LGBTQ+ and Filipino biocitizenship
The separation of public toilets has nothing to do with bodily functions. Both female and male body parts are well suited to the porcelain bowl. Rather, the separate-but-equal practice is the instrumentalization of dogmatic body politics.
The body has rights, but whose body may count as a citizen provides the conditions to exercise those responsibilities and claim those privileges, most especially the freedom from harm and exclusion. Biocitizenship is rooted in our assumptions about sexual norms and in our judgments about the capacity to perform bodily acts—all underpinned by our vision of what precisely constitutes the Filipino body.
So, what is the Filipino body? And with the recent demonization of Gretchen Diez, do LGBTQ+ bodies hold Filipino citizenship?
Senate President Vicente Sotto gives us the answer. The variety show host-turned-political spectacle has aired well-known doubts with the Sexual Orientation and Gender Identity and Expression (Sogie) Equality Bill. “Women cannot be compared to a group like that [trans women] because, I hate to say this but I have to—if you are a man, you will never be a woman, no matter what you do, because you cannot reproduce. You cannot give birth, you do not have ovaries,” he said.
The senator is forgetting that women do not give birth. Females do. But we can unpack this for another day.
The Filipino body is male with natural and functional male body parts. It is insulated with a manhood package of masculinity and virility with which it rehearses and performs the able-bodied male virtue.
Filipino biocitizenship is not by osmosis. It is an exclusive, and exclusionary, club ordained—its members would argue—by some higher being, and managed by medico-moral civil servants with the enthusiastic succor of people in robes. LGBTQ+ Filipinos are antithetical and a direct threat to this biological chauvinism.
Women fare no better. They do not have equal standing. Sotto sees women by their bodily functions and therefore bodies that can be regulated and controlled. It shows indifference to women as individuals with depth and humanity.
Filipino biocitizenship is inherently discriminatory against the Filipino woman’s body. That abortion is illegal regulates female bodies, but favors male ones. It controls what may or may not be done with the female body—and, per the senator’s comment, what it can and should do. The pregnant female is punished if she does not want to be a mother, but the would-be father is unleashed from any responsibility. Opposition to abortion—dogmatic conservatism especially—is not so much pro-life as it is pro-male body.

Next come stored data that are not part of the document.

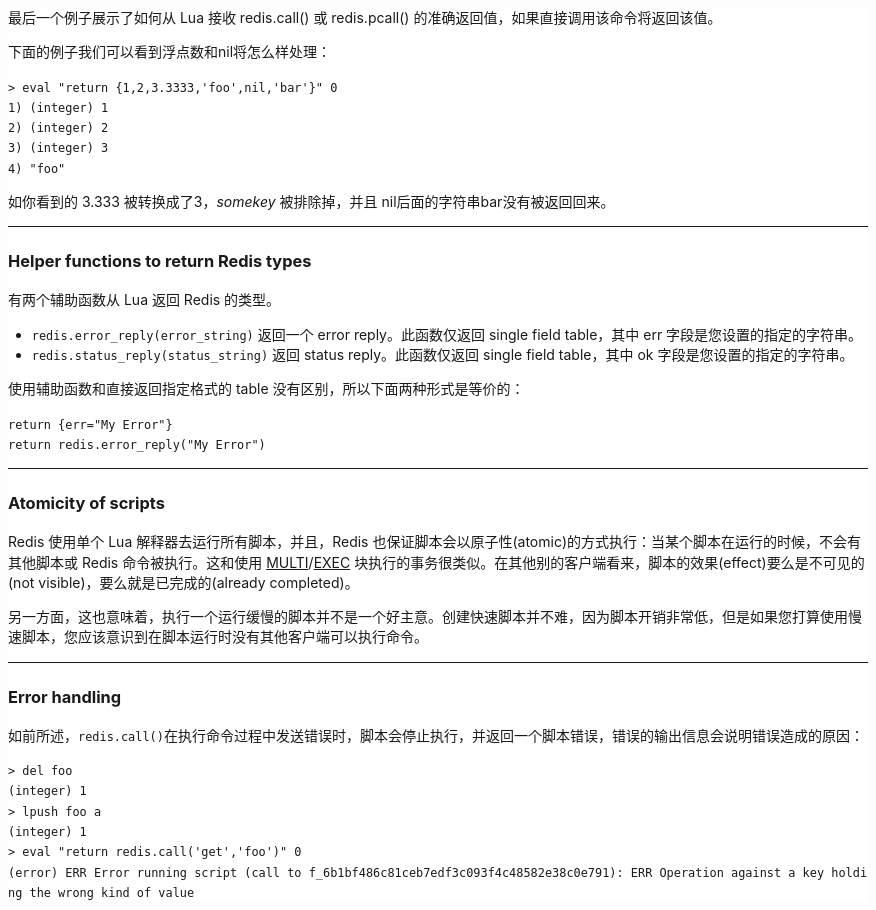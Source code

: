 最后一个例子展示了如何从 Lua 接收 redis.call() 或 redis.pcall() 的准确返回值，如果直接调用该命令将返回该值。

下面的例子我们可以看到浮点数和nil将怎么样处理：

```
> eval "return {1,2,3.3333,'foo',nil,'bar'}" 0
1) (integer) 1
2) (integer) 2
3) (integer) 3
4) "foo"
```

如你看到的 3.333 被转换成了3，_somekey_ 被排除掉，并且 nil后面的字符串bar没有被返回回来。

---

### Helper functions to return Redis types

有两个辅助函数从 Lua 返回 Redis 的类型。

- `redis.error_reply(error_string)` 返回一个 error reply。此函数仅返回 single field table，其中 err 字段是您设置的指定的字符串。
- `redis.status_reply(status_string)` 返回 status reply。此函数仅返回 single field table，其中 ok 字段是您设置的指定的字符串。

使用辅助函数和直接返回指定格式的 table 没有区别，所以下面两种形式是等价的：

```
return {err="My Error"}
return redis.error_reply("My Error")
```

---

### Atomicity of scripts

Redis 使用单个 Lua 解释器去运行所有脚本，并且，Redis 也保证脚本会以原子性(atomic)的方式执行：当某个脚本在运行的时候，不会有其他脚本或 Redis 命令被执行。这和使用 [MULTI](MULTI.md)/[EXEC](EXEC.md) 块执行的事务很类似。在其他别的客户端看来，脚本的效果(effect)要么是不可见的(not visible)，要么就是已完成的(already completed)。

另一方面，这也意味着，执行一个运行缓慢的脚本并不是一个好主意。创建快速脚本并不难，因为脚本开销非常低，但是如果您打算使用慢速脚本，您应该意识到在脚本运行时没有其他客户端可以执行命令。

---

### Error handling

如前所述，`redis.call()`在执行命令过程中发送错误时，脚本会停止执行，并返回一个脚本错误，错误的输出信息会说明错误造成的原因：

```
> del foo
(integer) 1
> lpush foo a
(integer) 1
> eval "return redis.call('get','foo')" 0
(error) ERR Error running script (call to f_6b1bf486c81ceb7edf3c093f4c48582e38c0e791): ERR Operation against a key holding the wrong kind of value
```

The senator and his ilk are hardly alone in this pulpit. The Filipino body has long been an object of governance. We can locate their prejudice—and it is prejudice—in a long line of manifest destiny actions.
In the early 1900s, Victor Heiser eagerly led the burden of civilizing and cleansing the Filipino, or what Rudyard Kipling’s racist eloquence referred to as the “half-devil and half-child.” As the first director of health in America’s new Pearl of the Orient, Heiser understood that “to transform them [Filipinos] from the weak and feeble race we have found them into the strong, healthy and enduring people that they may yet become is to lay the foundations for the successful future of the country.”
This “white man’s burden” made permissible strategic appropriations. It conferred the legitimacy of state-sponsored discrimination and perversions—social, economic, political and scientific. A hundred-year hop, skip and jump later, and we find ourselves in the chambers of Congress.
To be triaged from a public toilet is to be excluded from the banalities of civic life and thus to relive empire. Gretchen Diez is the infantile property or chattel the colonizers want to refashion into the white corporeal image. Resistance to the Sogie Equality Bill is a salvage operation of this colonial enterprise—the moral and delusional obligation to keep in line those deemed nonconforming.
LGBTQ+ Filipinos violate authorized responsibilities. They are degenerates who cross the symbolic demarcation and hierarchy between “good” and “bad” sexuality. Government must step in with conditional policies and projects. Sexual-minority Filipinos have to be denied basic human rights until they are cleansed of their moral bankruptcy.
Victor Heiser would be so proud.
Dr. Ronald Del Castillo is professor of psychology, public health and public policy at the University of the Philippines Manila. The views here are his own.